======== DATASET

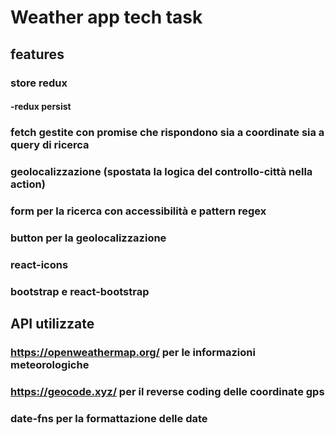 # Weather app tech task

## features

### store redux

#### -redux persist

### fetch gestite con promise che rispondono sia a coordinate sia a query di ricerca

### geolocalizzazione (spostata la logica del controllo-città nella action)

### form per la ricerca con accessibilità e pattern regex

### button per la geolocalizzazione

### react-icons

### bootstrap e react-bootstrap

## API utilizzate

### https://openweathermap.org/ per le informazioni meteorologiche

### https://geocode.xyz/ per il reverse coding delle coordinate gps

### date-fns per la formattazione delle date
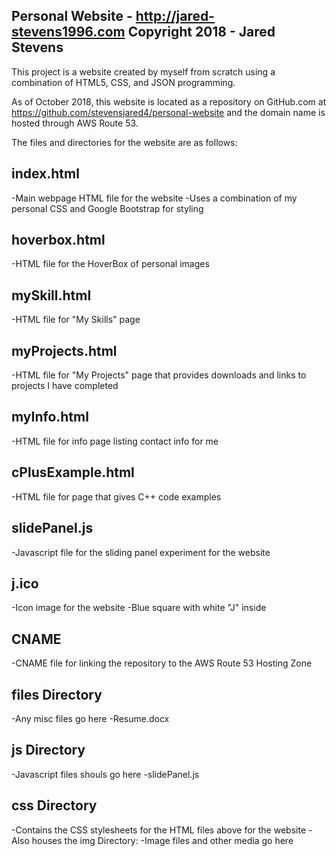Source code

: Personal Website - http://jared-stevens1996.com
Copyright 2018 - Jared Stevens
--------------------------------------------------------

This project is a website created by myself from scratch using a combination of HTML5,
CSS, and JSON programming. 

As of October 2018, this website is located as a repository on GitHub.com at 
https://github.com/stevensjared4/personal-website and the domain name is hosted through 
AWS Route 53. 

The files and directories for the website are as follows:

index.html
---------------------------
-Main webpage HTML file for the website 
-Uses a combination of my personal CSS and Google Bootstrap for styling


hoverbox.html
---------------------------
-HTML file for the HoverBox of personal images 


mySkill.html
---------------------------
-HTML file for "My Skills" page 


myProjects.html
---------------------------
-HTML file for "My Projects" page that provides downloads and links to projects
I have completed 


myInfo.html
---------------------------
-HTML file for info page listing contact info for me 


cPlusExample.html
---------------------------
-HTML file for page that gives C++ code examples 


slidePanel.js
---------------------------
-Javascript file for the sliding panel experiment for the website


j.ico
---------------------------
-Icon image for the website
-Blue square with white "J" inside 


CNAME
---------------------------
-CNAME file for linking the repository to the AWS Route 53 Hosting Zone


files Directory
---------------------------
-Any misc files go here
-Resume.docx


js Directory
---------------------------
-Javascript files shouls go here
-slidePanel.js


css Directory
---------------------------
-Contains the CSS stylesheets for the HTML files above for the website
-Also houses the img Directory:
  -Image files and other media go here 
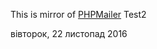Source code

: This is mirror of [PHPMailer](https://github.com/PHPMailer/PHPMailer)
Test2

вівторок, 22 листопад 2016
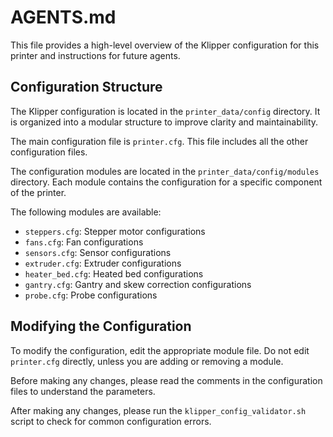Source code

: # AGENTS.md

This file provides a high-level overview of the Klipper configuration for this printer and instructions for future agents.

## Configuration Structure

The Klipper configuration is located in the `printer_data/config` directory. It is organized into a modular structure to improve clarity and maintainability.

The main configuration file is `printer.cfg`. This file includes all the other configuration files.

The configuration modules are located in the `printer_data/config/modules` directory. Each module contains the configuration for a specific component of the printer.

The following modules are available:

- `steppers.cfg`: Stepper motor configurations
- `fans.cfg`: Fan configurations
- `sensors.cfg`: Sensor configurations
- `extruder.cfg`: Extruder configurations
- `heater_bed.cfg`: Heated bed configurations
- `gantry.cfg`: Gantry and skew correction configurations
- `probe.cfg`: Probe configurations

## Modifying the Configuration

To modify the configuration, edit the appropriate module file. Do not edit `printer.cfg` directly, unless you are adding or removing a module.

Before making any changes, please read the comments in the configuration files to understand the parameters.

After making any changes, please run the `klipper_config_validator.sh` script to check for common configuration errors.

================

» **WHAT IS BEING ASKED**:
Above are the records. Copy every line in them holding "ricerca".

» **RESPONSE TO THIS TASK**:
### fetch gestite con promise che rispondono sia a coordinate sia a query di ricerca
### form per la ricerca con accessibilità e pattern regex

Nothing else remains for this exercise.